When the US upgrades Pakistan’s F-16 fleet, it is essentially refreshing the last Western link in a military that now operates within China’s strategic umbrella. Beijing benefits every time Washington foots that bill. The impact on India is less about tactical risk and more about strategic clarity. The F-16 upgrades themselves do not alter the military balance. India’s aerospace environment has moved into a different league, with Rafales, Tejas Mk-1A, S-400 coverage, and deeper integration of sensors and standoff weapons. The imbalance in potential is widening, not narrowing. For New Delhi, the political message is clear: Washington wants India to be an ally against China but gives priority to its leverage with Pakistan.
India realises that the US and Pakistan will never achieve complete decoupling, yet with each significant upgrade comes the thought that Washington is yet to come to terms with the geopolitical reality. China is the quiet beneficiary of this muddled behaviour. Every American gesture toward Pakistan strengthens Beijing’s narrative that India should never place full trust in the West. China’s aim is simple: keep India sceptical, slow, and strategically cautious. A confident India is a direct obstacle to Chinese ambitions. An India distracted by the US-Pakistan equation becomes more hesitant in the Indo-Pacific pushback. Washington claims these upgrades stabilise Pakistan; history shows they create room for reckless behaviour.
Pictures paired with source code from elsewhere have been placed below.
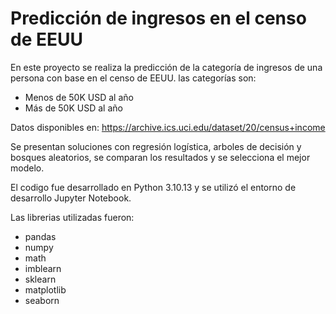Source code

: # Predicción de ingresos en el censo de EEUU

En este proyecto se realiza la predicción de la categoría de ingresos de una persona con base en el censo de EEUU.
las categorías son:
* Menos de 50K USD al año
* Más de 50K USD al año

Datos disponibles en: https://archive.ics.uci.edu/dataset/20/census+income

Se presentan soluciones con regresión logística, arboles de decisión y bosques aleatorios, se comparan los resultados y se selecciona el mejor modelo.

El codigo fue desarrollado en Python 3.10.13 y se utilizó el entorno de desarrollo Jupyter Notebook.

Las librerias utilizadas fueron:	
* pandas
* numpy
* math
* imblearn
* sklearn
* matplotlib
* seaborn
 
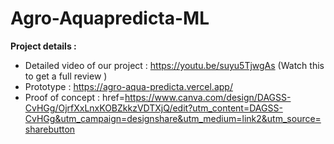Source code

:# Agro-Aquapredicta-ML

<strong>Project details :  </strong>

- Detailed video of our project : https://youtu.be/suyu5TjwgAs (Watch this to get a full review )
- Prototype : https://agro-aqua-predicta.vercel.app/
- Proof of concept : href=https://www.canva.com/design/DAGSS-CvHGg/OjrfXxLnxKOBZkkzVDTXjQ/edit?utm_content=DAGSS-CvHGg&utm_campaign=designshare&utm_medium=link2&utm_source=sharebutton

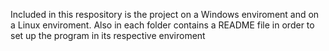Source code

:Included in this respository is the project on a Windows enviroment and on a Linux enviroment. Also in each folder contains a README file in order to set up the program in its respective enviroment

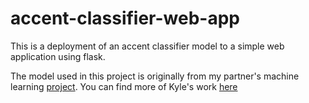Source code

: # accent-classifier-web-app
This is a deployment of an accent classifier model to a simple web application using flask. 

The model used in this project is originally from my partner's machine learning [project](https://kykyleoh.github.io/portfolio/accent-detection/). You can find more of Kyle's work [here](https://kykyleoh.github.io)
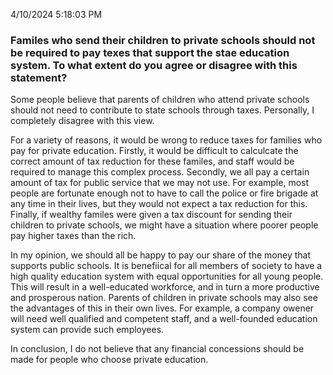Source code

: 4/10/2024 5:18:03 PM 

### Familes who send their children to private schools should not be required to pay texes that support the stae education system. To what extent do you agree or disagree with this statement?

Some people believe that parents of children who attend private schools should not need to contribute to state schools through taxes. Personally, I completely disagree with this view.

For a variety of reasons, it would be wrong to reduce taxes for families who pay for private education. Firstly, it would be difficult to calculcate the correct amount of tax reduction for  these familes, and staff would be required to manage this complex process. Secondly, we all pay a certain amount of tax for public service that we may not use. For example, most people are fortunate enough not to have to call the police or fire brigade at any time in their lives, but they would not expect a tax reduction for this. Finally, if wealthy familes were given a tax discount for sending their children to private schools, we might have a situation where poorer people pay higher taxes than the rich.

In my opinion, we should all be happy to pay our share of the money that supports public schools. It is benefiical for all members of society to have a high quality education system with equal opportunities for all young people. This will result in a well-educated workforce, and in turn a more productive and prosperous nation. Parents of children in private schools may also see the advantages of this in their own lives. For example, a company owener will need well qualified and competent staff, and a well-founded education system can provide such employees.

In conclusion, I do not believe that any financial concessions should be made for people who choose private education.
The bigger picture outlook is evident. The US is attempting to maintain an influence it no longer has with instruments that no longer work, on a state whose geography is becoming irrelevant with its internal turmoil. Pakistan survives the crisis; America funds it. India rises on stability; America occasionally complicates that rise. The contradictions are visible to everyone except the policymakers who remain trapped in Cold War muscle memory. India’s response cannot be emotional or reactive. It must be structural. The first step is sharpening deterrent depth; more long-range precision fires, electronic warfare dominance, high-density air-defence grids, a drone defence ecosystem for mass precision warfare, and C5ISR networks that compress decision cycles. Strength comes from redundancy, not platform glamour. The second step is shifting the regional balance in domains where Pakistan is most vulnerable, especially at sea. The coastline and maritime supply chains of Pakistan are weak; India’s expanding naval power provides it with a strategic advantage. India must also ensure strategic autonomy by ensuring that its defence ecosystem is diversified. The US is a valuable high-technology ally, but it should not be dependent. French, Israeli, Russian, and indigenous inputs create a healthier mix. Quiet diplomacy is equally essential. Most importantly, India must treat Pakistan not as a central axis but as a manageable variable. The true strategic contest is with China. Pakistan is a distraction when treated as a peer competitor; it is a security problem when treated with discipline. New Delhi’s rise depends on avoiding the trap of letting Islamabad dictate the agenda.